Margot Hirsch (Class’82) believes there’s a way to minimize the violence without wading deep into the fraught debate about legislative gun control.
“We aren’t advocating to take guns away or to infringe on Second Amendment rights,” said Hirsch, president of the Smart Tech Challenges Foundation, a nonprofit group that fosters innovation in firearm safety and raises awareness about smart gun technologies. “In fact, gun owners are our primary audience: They want to keep their families safe, too. This is all about new technology that would make firearms safer and help keep them out of the wrong hands, especially children.”
Founded in 2013, the San Francisco Bay Area-based foundation favors a market-based — that is, not government-mandated — approach to gun safety. It has granted $1 million to entrepreneurs honing commercially viable smart guns and gun-safety solutions.

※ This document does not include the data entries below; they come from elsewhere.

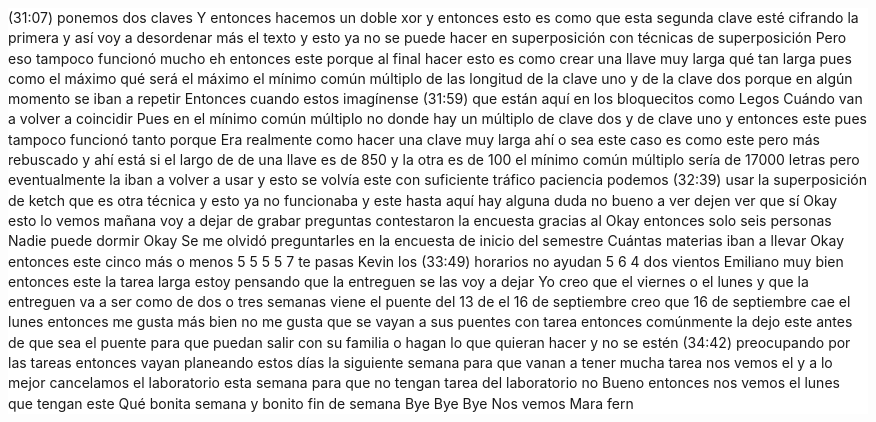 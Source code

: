 (31:07) ponemos dos claves Y entonces hacemos un doble xor y entonces esto es como que esta segunda clave esté cifrando la primera y así voy a desordenar más el texto y esto ya no se puede hacer en superposición con técnicas de superposición Pero eso tampoco funcionó mucho eh entonces este porque al final hacer esto es como crear una llave muy larga qué tan larga pues como el máximo qué será el máximo el mínimo común múltiplo de las longitud de la clave uno y de la clave dos porque en algún momento se iban a repetir Entonces cuando estos imagínense
(31:59) que están aquí en los bloquecitos como Legos Cuándo van a volver a coincidir Pues en el mínimo común múltiplo no donde hay un múltiplo de clave dos y de clave uno y entonces este pues tampoco funcionó tanto porque Era realmente como hacer una clave muy larga ahí o sea este caso es como este pero más rebuscado y ahí está si el largo de de una llave es de 850 y la otra es de 100 el mínimo común múltiplo sería de 17000 letras pero eventualmente la iban a volver a usar y esto se volvía este con suficiente tráfico paciencia podemos
(32:39) usar la superposición de ketch que es otra técnica y esto ya no funcionaba y este hasta aquí hay alguna duda no bueno a ver dejen ver que sí Okay esto lo vemos mañana voy a dejar de grabar preguntas contestaron la encuesta gracias al Okay entonces solo seis personas Nadie puede dormir Okay Se me olvidó preguntarles en la encuesta de inicio del semestre Cuántas materias iban a llevar Okay entonces este cinco más o menos 5 5 5 5 7 te pasas Kevin los
(33:49) horarios no ayudan 5 6 4 dos vientos Emiliano muy bien entonces este la tarea larga estoy pensando que la entreguen se las voy a dejar Yo creo que el viernes o el lunes y que la entreguen va a ser como de dos o tres semanas viene el puente del 13 de el 16 de septiembre creo que 16 de septiembre cae el lunes entonces me gusta más bien no me gusta que se vayan a sus puentes con tarea entonces comúnmente la dejo este antes de que sea el puente para que puedan salir con su familia o hagan lo que quieran hacer y no se estén
(34:42) preocupando por las tareas entonces vayan planeando estos días la siguiente semana para que vanan a tener mucha tarea nos vemos el y a lo mejor cancelamos el laboratorio esta semana para que no tengan tarea del laboratorio no Bueno entonces nos vemos el lunes que tengan este Qué bonita semana y bonito fin de semana Bye Bye Bye Nos vemos Mara fern
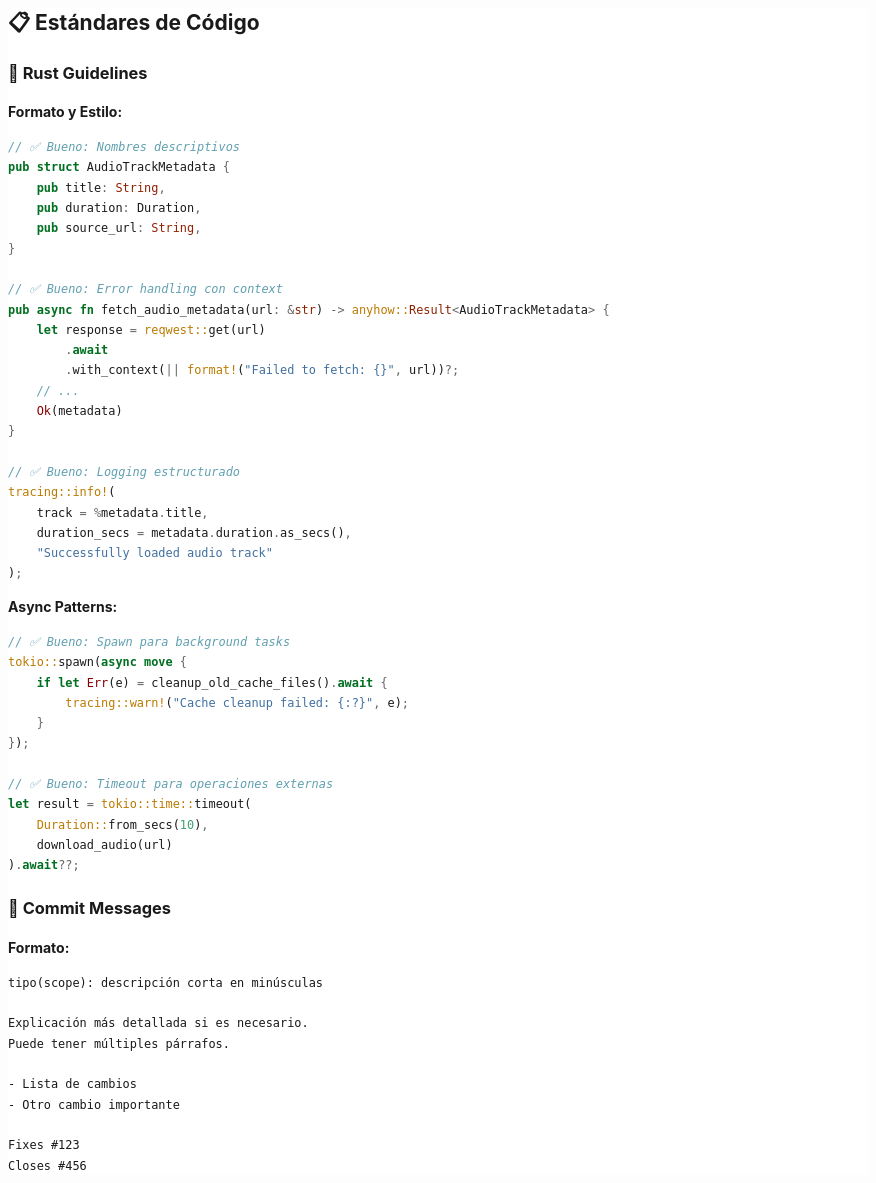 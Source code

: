 
## 📋 Estándares de Código

### 🦀 **Rust Guidelines**

**Formato y Estilo:**
```rust
// ✅ Bueno: Nombres descriptivos
pub struct AudioTrackMetadata {
    pub title: String,
    pub duration: Duration,
    pub source_url: String,
}

// ✅ Bueno: Error handling con context
pub async fn fetch_audio_metadata(url: &str) -> anyhow::Result<AudioTrackMetadata> {
    let response = reqwest::get(url)
        .await
        .with_context(|| format!("Failed to fetch: {}", url))?;
    // ...
    Ok(metadata)
}

// ✅ Bueno: Logging estructurado
tracing::info!(
    track = %metadata.title,
    duration_secs = metadata.duration.as_secs(),
    "Successfully loaded audio track"
);
```

**Async Patterns:**
```rust
// ✅ Bueno: Spawn para background tasks
tokio::spawn(async move {
    if let Err(e) = cleanup_old_cache_files().await {
        tracing::warn!("Cache cleanup failed: {:?}", e);
    }
});

// ✅ Bueno: Timeout para operaciones externas
let result = tokio::time::timeout(
    Duration::from_secs(10),
    download_audio(url)
).await??;
```

### 📝 **Commit Messages**

**Formato:**
```
tipo(scope): descripción corta en minúsculas

Explicación más detallada si es necesario.
Puede tener múltiples párrafos.

- Lista de cambios
- Otro cambio importante

Fixes #123
Closes #456
```
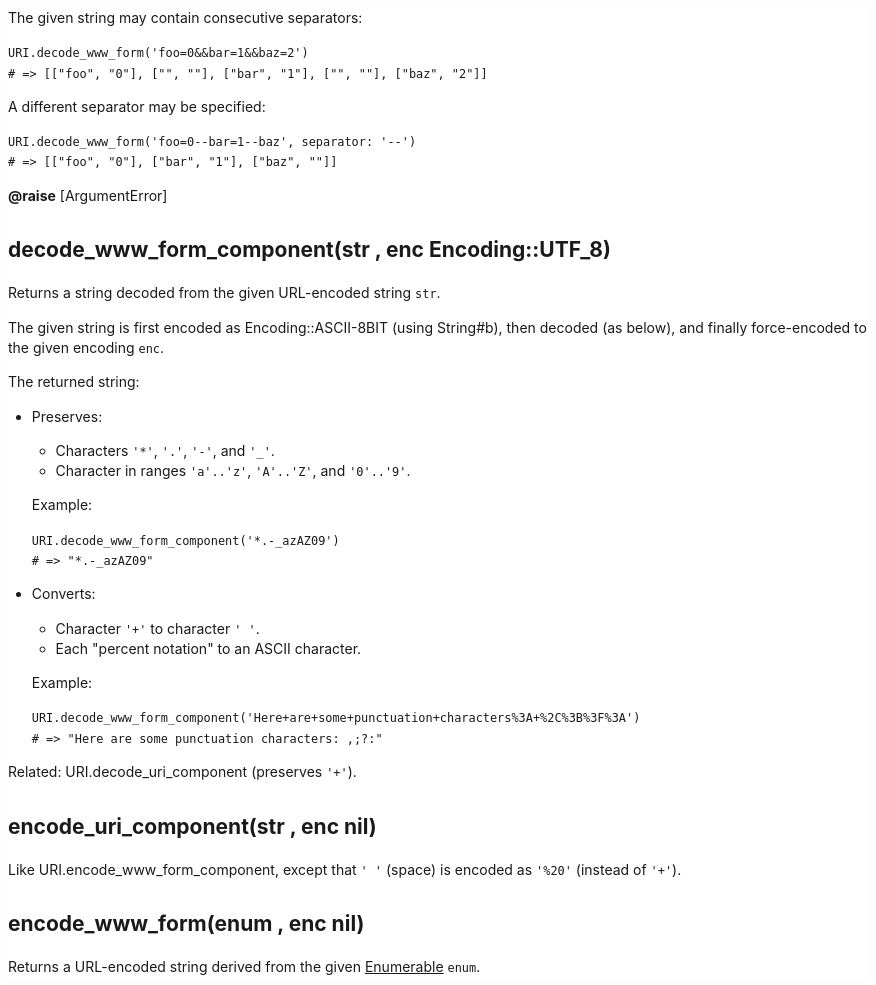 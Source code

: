 The given string may contain consecutive separators:

    URI.decode_www_form('foo=0&&bar=1&&baz=2')
    # => [["foo", "0"], ["", ""], ["bar", "1"], ["", ""], ["baz", "2"]]

A different separator may be specified:

    URI.decode_www_form('foo=0--bar=1--baz', separator: '--')
    # => [["foo", "0"], ["bar", "1"], ["baz", ""]]
**@raise** [ArgumentError] 

## decode_www_form_component(str , enc Encoding::UTF_8) [](#method-c-decode_www_form_component)
Returns a string decoded from the given URL-encoded string `str`.

The given string is first encoded as Encoding::ASCII-8BIT (using String#b),
then decoded (as below), and finally force-encoded to the given encoding
`enc`.

The returned string:

*   Preserves:

    *   Characters `'*'`, `'.'`, `'-'`, and `'_'`.
    *   Character in ranges `'a'..'z'`, `'A'..'Z'`, and `'0'..'9'`.

    Example:

        URI.decode_www_form_component('*.-_azAZ09')
        # => "*.-_azAZ09"

*   Converts:

    *   Character `'+'` to character `' '`.
    *   Each "percent notation" to an ASCII character.

    Example:

        URI.decode_www_form_component('Here+are+some+punctuation+characters%3A+%2C%3B%3F%3A')
        # => "Here are some punctuation characters: ,;?:"

Related: URI.decode_uri_component (preserves `'+'`).
## encode_uri_component(str , enc nil) [](#method-c-encode_uri_component)
Like URI.encode_www_form_component, except that `' '` (space) is encoded as
`'%20'` (instead of `'+'`).
## encode_www_form(enum , enc nil) [](#method-c-encode_www_form)
Returns a URL-encoded string derived from the given
[Enumerable](rdoc-ref:Enumerable@Enumerable+in+Ruby+Classes) `enum`.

In general, smart guns are equipped with a safety feature restricting their use to specific individuals, as through biometric technology. Related safety innovations include various types of safes, locks and holsters.
“We still have a ways to go, but a future where we can prevent up to 20,000 injuries and deaths is possible, and that’s exciting,” said Hirsch, who previously had a 25-year career in corporate sales.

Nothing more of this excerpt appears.